The treatment is surgical and may or may not be complemented with radiotherapy and chemotherapy. This tumor presents a five-year prognosis of 88 to 100% in well-differentiated cases and 50% in undifferentiated cases2, 5, 9.

The myxoid type is most common and accounts for 45 to 55% of all liposarcomas. It is composed of three main tissue types: lipoblasts, delicate plexiform capillary pattern and myxoid matrix (containing abundant non-sulfated glycosaminoglycans)2, 11.

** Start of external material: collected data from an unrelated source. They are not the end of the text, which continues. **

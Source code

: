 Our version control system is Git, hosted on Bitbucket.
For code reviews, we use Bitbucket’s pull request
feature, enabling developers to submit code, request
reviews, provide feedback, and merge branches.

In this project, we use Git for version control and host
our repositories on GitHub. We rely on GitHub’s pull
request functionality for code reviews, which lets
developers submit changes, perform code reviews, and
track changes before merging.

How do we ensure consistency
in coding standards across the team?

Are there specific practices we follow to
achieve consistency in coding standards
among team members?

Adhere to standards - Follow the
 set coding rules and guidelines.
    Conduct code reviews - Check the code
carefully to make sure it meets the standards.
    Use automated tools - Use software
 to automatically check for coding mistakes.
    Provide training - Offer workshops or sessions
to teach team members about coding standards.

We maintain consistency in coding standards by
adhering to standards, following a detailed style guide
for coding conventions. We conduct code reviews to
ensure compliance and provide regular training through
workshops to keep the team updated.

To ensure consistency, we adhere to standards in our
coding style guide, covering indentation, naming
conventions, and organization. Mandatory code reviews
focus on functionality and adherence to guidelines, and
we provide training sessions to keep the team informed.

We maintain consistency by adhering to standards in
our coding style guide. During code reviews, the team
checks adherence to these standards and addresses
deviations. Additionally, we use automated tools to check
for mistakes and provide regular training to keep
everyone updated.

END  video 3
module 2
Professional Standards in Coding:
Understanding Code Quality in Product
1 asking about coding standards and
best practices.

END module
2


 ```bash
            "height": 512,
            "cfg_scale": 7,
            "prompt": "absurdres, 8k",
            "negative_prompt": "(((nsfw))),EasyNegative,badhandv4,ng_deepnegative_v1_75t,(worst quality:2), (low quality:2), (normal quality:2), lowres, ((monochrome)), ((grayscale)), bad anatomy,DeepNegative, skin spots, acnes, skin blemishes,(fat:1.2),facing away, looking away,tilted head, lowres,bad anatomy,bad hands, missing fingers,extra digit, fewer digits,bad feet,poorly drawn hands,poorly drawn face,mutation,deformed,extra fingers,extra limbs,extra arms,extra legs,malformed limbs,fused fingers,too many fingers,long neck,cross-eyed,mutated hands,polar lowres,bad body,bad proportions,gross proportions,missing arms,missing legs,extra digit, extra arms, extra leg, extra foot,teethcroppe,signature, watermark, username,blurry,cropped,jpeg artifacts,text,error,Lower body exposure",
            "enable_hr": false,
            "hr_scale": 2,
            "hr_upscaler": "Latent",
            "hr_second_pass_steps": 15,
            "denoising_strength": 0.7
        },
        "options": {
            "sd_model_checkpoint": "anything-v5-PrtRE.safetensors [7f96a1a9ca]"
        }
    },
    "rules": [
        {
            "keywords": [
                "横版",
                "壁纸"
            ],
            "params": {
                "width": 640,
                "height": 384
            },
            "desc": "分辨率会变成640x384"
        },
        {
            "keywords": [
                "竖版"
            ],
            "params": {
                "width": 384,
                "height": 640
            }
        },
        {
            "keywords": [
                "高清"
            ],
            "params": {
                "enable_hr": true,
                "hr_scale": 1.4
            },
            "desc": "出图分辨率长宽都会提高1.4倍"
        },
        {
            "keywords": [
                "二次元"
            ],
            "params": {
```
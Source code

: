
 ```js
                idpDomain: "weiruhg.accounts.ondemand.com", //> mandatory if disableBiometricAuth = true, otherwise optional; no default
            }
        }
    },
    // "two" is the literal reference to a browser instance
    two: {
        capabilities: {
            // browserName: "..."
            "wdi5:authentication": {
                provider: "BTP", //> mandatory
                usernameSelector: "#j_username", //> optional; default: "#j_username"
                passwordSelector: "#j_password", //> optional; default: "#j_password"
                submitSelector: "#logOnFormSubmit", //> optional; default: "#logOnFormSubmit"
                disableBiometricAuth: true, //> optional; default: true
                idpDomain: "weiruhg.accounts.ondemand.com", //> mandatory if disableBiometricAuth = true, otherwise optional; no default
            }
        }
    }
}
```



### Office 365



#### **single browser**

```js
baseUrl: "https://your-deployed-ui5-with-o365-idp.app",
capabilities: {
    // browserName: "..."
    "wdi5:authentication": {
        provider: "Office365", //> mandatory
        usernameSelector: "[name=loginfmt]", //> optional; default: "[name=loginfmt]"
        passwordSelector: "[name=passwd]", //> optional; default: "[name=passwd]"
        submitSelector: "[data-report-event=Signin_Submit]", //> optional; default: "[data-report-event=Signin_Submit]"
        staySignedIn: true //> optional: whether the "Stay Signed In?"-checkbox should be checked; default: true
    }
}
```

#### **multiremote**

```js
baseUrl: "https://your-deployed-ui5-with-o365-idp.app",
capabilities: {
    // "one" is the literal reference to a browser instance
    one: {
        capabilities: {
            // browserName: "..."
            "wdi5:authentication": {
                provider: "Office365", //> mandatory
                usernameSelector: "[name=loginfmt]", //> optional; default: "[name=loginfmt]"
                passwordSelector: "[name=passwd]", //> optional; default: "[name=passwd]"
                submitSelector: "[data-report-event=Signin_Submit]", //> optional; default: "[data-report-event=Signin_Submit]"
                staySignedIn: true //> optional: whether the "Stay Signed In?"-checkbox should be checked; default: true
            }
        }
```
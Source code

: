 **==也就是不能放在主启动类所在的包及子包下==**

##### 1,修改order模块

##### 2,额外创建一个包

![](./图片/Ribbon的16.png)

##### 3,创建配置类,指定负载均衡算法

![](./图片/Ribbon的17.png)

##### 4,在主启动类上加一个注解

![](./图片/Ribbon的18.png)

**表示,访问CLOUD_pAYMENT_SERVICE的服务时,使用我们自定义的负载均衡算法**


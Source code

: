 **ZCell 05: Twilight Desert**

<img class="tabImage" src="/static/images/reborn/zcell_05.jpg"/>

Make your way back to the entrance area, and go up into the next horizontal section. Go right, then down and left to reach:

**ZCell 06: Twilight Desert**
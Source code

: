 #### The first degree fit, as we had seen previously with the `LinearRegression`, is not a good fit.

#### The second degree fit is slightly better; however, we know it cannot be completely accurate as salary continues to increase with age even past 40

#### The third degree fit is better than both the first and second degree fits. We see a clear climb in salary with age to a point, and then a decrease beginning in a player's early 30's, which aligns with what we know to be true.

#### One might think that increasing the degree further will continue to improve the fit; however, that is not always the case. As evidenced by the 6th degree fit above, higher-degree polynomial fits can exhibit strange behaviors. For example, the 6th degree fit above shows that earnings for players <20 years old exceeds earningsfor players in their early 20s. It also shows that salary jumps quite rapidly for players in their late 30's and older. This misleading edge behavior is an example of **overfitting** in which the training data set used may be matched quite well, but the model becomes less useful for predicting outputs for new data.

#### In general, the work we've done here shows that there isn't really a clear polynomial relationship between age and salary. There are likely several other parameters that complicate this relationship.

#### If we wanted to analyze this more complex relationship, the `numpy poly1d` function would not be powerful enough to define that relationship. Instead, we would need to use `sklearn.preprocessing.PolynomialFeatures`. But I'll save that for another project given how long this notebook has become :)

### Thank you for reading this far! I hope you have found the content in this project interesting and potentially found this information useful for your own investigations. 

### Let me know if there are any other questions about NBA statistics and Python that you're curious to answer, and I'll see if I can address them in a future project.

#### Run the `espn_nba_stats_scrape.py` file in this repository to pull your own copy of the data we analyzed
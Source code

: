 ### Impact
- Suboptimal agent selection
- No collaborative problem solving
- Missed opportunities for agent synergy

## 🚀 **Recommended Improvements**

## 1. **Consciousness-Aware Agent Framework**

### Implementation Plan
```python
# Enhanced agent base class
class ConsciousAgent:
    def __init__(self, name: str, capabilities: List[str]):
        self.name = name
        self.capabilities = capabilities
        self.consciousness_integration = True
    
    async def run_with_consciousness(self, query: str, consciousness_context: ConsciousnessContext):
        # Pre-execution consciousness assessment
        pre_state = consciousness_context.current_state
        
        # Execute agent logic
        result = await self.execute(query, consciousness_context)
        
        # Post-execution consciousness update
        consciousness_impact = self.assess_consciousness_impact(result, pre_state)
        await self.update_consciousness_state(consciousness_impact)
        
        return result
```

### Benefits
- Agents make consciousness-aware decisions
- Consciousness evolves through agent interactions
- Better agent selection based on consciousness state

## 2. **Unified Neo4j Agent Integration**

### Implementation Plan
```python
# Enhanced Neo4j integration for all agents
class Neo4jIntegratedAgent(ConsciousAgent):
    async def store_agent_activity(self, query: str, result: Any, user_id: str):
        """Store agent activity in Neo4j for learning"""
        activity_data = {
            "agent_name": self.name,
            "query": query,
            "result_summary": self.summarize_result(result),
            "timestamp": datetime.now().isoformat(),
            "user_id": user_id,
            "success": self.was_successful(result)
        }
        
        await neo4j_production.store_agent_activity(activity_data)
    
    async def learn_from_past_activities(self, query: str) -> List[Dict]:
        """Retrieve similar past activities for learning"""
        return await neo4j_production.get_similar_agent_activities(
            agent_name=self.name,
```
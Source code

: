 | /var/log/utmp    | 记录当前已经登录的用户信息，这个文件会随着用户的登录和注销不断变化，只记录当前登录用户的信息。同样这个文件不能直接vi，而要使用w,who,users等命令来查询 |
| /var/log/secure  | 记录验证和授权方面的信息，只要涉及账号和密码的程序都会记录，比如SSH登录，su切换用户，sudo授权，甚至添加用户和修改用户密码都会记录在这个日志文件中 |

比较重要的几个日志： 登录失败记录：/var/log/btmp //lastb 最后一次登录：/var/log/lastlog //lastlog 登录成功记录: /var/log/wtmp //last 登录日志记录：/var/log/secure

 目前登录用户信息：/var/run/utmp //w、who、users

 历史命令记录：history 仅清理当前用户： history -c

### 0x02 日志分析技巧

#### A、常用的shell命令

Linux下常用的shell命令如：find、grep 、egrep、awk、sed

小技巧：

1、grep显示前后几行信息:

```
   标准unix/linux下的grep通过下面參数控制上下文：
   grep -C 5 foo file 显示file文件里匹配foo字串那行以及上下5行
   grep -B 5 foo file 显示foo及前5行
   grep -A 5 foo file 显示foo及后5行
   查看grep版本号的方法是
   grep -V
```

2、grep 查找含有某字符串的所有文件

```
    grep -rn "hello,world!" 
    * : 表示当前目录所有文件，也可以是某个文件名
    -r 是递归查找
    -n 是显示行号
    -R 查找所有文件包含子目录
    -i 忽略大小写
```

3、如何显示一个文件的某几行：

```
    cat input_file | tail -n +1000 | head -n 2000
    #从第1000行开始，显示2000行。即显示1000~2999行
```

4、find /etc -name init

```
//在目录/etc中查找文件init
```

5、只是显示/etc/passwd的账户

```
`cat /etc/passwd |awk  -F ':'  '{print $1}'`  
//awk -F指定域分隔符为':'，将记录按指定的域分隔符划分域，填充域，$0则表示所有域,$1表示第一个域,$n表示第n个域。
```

Recurrence of liposarcomas of all types is common. This generally becomes apparent more than six months after the surgery, but it may occur five, ten or thirty years later. The frequency of metastases is directly related to the degree of histological differentiation. For the myxoid and well-differentiated types, the incidence of metastases is lower than it is for the pleomorphic and undifferentiated types. Around 10% of the patients with lower-limb liposarcoma develop a second lesion in the retroperitoneum that appears two or more years after the primary lesion. The factors that increase the risk of local recurrence have been age greater than 50 years, recurrent disease at the time of presentation, positive primary histological margin and primary tumors of peripheral nerves. Radical excision of the tumor continues to be the treatment of choice for deep liposarcoma1, 2.

Postoperative radiotherapy is a valuable adjuvant to surgical treatment, especially for the myxoid type.

Because of these factors, the case of an amateur tennis player with a diagnosis of knee liposarcoma who was diagnosed and treated in accordance with the literature was presented here.